Cockburn cranks it up a gear with the events post 9/11; Rumsfeld’s stewardship in the war against the Taliban in Afghanistan and the consequent lack of military strength to finish the job; Rumsfeld’s commitment to invading Iraq regardless of the total lack of evidence of weapons of mass destruction and his ineptitude once Baghdad had fallen. He simply had not a clue what to do next – and nor, under the Rumsfeld Doctrine, were there enough men to do very much at all. Then there is his proactive and vigorous involvement in the plight of the Guantanamo Bay detainees, who Rumsfeld believed had no legal recourse to the strictures of the Geneva Convention because they were “unlawful combatants” and thus deserved whatever punishment he deemed suitable. “These are bad men, Mr President,” he told Bush, “and I think we ought to let people know that.” He urged “counter-resistance techniques” (ie what you and I would call torture) to be used against the detainees, but seemed to think that the Guantanamo interrogators were pussyfooting around. One measure approved by Rumsfeld involved making prisoners stand for four hours at a stretch. Rumsfeld accompanied his tick in the box with a scrawled note stating: “However, I stand for 8-10 hours a day. Why is standing limited to 4 hours?” In lieu of an official response, Cockburn provides his own: “The answer, of course, was that he could always sit down if he felt like it and in any case wore specially made shoes, built up and filled with extra padding. His staff called them the duck shoes.”

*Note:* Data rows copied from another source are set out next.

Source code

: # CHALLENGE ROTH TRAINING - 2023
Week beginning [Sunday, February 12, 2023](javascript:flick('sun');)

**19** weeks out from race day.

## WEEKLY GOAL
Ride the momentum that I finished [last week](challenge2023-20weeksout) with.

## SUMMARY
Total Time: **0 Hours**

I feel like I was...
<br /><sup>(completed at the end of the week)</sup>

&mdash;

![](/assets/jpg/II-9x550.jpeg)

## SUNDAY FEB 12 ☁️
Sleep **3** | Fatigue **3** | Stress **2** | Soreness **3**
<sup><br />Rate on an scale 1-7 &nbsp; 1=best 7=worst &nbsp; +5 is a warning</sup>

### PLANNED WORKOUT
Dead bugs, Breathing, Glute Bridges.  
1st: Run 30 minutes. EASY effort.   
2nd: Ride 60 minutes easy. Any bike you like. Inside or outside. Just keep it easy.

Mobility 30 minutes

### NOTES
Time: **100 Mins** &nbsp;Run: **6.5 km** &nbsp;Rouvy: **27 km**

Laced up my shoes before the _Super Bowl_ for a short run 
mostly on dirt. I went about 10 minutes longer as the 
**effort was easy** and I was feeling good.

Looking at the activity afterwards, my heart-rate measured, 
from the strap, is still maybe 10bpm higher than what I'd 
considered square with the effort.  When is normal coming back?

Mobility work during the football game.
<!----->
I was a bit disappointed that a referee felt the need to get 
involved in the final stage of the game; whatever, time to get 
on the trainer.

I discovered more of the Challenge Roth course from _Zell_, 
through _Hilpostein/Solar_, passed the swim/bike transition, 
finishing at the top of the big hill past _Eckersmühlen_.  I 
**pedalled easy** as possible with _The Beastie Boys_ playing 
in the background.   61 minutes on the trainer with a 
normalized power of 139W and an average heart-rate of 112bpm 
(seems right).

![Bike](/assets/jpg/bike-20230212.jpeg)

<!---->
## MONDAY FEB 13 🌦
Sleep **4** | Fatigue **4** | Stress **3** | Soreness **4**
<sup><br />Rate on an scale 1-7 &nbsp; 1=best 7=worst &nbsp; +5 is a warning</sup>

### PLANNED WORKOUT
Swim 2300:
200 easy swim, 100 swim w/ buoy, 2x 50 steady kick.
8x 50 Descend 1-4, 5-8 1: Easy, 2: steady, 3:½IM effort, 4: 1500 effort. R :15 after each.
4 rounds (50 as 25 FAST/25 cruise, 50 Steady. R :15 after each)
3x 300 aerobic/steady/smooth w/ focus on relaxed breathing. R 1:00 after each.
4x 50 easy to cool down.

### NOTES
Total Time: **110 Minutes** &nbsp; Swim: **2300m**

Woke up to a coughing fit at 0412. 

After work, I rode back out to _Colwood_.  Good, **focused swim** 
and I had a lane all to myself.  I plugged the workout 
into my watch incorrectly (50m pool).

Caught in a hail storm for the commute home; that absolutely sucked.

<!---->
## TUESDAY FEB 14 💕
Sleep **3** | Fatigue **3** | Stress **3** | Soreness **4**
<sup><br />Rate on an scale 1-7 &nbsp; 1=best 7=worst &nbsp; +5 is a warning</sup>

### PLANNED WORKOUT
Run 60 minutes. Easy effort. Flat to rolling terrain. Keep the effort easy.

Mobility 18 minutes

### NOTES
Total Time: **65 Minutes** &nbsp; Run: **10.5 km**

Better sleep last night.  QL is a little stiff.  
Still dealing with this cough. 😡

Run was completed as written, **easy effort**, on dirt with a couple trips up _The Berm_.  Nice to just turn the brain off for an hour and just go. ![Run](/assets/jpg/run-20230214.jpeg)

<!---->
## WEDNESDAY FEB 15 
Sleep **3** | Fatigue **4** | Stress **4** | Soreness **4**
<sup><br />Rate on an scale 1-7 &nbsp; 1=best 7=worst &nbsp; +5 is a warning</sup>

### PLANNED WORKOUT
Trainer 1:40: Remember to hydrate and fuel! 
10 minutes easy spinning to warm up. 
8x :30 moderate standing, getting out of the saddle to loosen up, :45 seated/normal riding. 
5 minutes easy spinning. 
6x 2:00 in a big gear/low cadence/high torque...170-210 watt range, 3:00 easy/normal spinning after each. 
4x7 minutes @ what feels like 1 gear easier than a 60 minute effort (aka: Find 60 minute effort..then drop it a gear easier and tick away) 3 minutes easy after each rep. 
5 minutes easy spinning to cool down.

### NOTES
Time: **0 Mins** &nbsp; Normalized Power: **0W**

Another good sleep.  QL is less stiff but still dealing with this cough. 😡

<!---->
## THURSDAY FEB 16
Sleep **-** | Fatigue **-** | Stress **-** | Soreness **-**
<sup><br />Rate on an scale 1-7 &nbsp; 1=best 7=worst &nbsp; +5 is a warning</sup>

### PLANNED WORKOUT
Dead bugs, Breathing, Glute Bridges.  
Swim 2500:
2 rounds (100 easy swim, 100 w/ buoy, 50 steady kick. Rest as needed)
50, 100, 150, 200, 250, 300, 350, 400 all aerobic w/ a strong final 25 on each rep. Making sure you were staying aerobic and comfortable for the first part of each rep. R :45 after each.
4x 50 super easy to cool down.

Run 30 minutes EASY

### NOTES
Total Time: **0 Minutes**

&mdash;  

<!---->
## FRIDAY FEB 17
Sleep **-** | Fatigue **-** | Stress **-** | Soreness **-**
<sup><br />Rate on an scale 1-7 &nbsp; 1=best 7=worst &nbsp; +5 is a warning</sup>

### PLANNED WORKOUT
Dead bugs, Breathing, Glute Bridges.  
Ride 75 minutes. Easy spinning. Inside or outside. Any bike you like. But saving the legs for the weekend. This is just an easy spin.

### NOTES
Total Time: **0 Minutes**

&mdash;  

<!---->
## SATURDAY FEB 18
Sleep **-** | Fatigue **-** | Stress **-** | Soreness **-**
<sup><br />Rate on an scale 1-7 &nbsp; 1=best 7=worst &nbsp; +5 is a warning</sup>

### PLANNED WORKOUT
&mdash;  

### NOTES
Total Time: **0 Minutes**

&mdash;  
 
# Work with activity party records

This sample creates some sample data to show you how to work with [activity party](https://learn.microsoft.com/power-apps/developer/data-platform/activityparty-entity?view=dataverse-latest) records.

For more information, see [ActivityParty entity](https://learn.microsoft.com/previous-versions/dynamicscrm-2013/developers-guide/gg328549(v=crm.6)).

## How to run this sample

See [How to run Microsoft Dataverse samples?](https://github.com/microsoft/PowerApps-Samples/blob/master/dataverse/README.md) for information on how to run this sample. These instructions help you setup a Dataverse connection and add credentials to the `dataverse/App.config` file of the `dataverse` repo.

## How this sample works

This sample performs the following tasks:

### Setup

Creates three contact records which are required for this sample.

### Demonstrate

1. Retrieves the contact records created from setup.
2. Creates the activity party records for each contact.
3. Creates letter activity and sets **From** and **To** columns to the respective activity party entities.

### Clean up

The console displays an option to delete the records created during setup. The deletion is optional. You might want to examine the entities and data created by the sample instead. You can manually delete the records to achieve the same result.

There are the grotesque strategic and diplomatic blunders as Rumsfeld busied himself alienating any and every foreigner who might be of use to his country, Rumsfeld stamping about in his platform-heeled duck shoes estranging the Syrian, the Chinese, the South Koreans, the Lebanese. Rumsfeld was eventually brought down not by political opponents, of course, but by the very people who had been forced to endure his incompetence and arrogance – the US military generals. He is now reportedly writing a book to – as Cockburn puts it – “show what a success everything had been”.
Just how much of a success is made evident in Michael Rose’s strangely concocted study of guerrilla warfare, Washington’s War. Rose, a former director of UK Special Forces and Commander of the United Nations Protection Force in Bosnia, has some claim to know of what he speaks. He argues that America has failed to understand how insurgencies can be defeated, or at least contained – and, once again, it is Rummy who stands accused. “Above all,” he writes, “at no stage during Operation Iraqi Freedom has the US-led coalition ever been able to protect the civilian population from the insurgents. From the outset of the war, Rumsfeld, like Lord Germain before him, consistently refused to meet calls to significantly increase US troop numbers in Iraq.”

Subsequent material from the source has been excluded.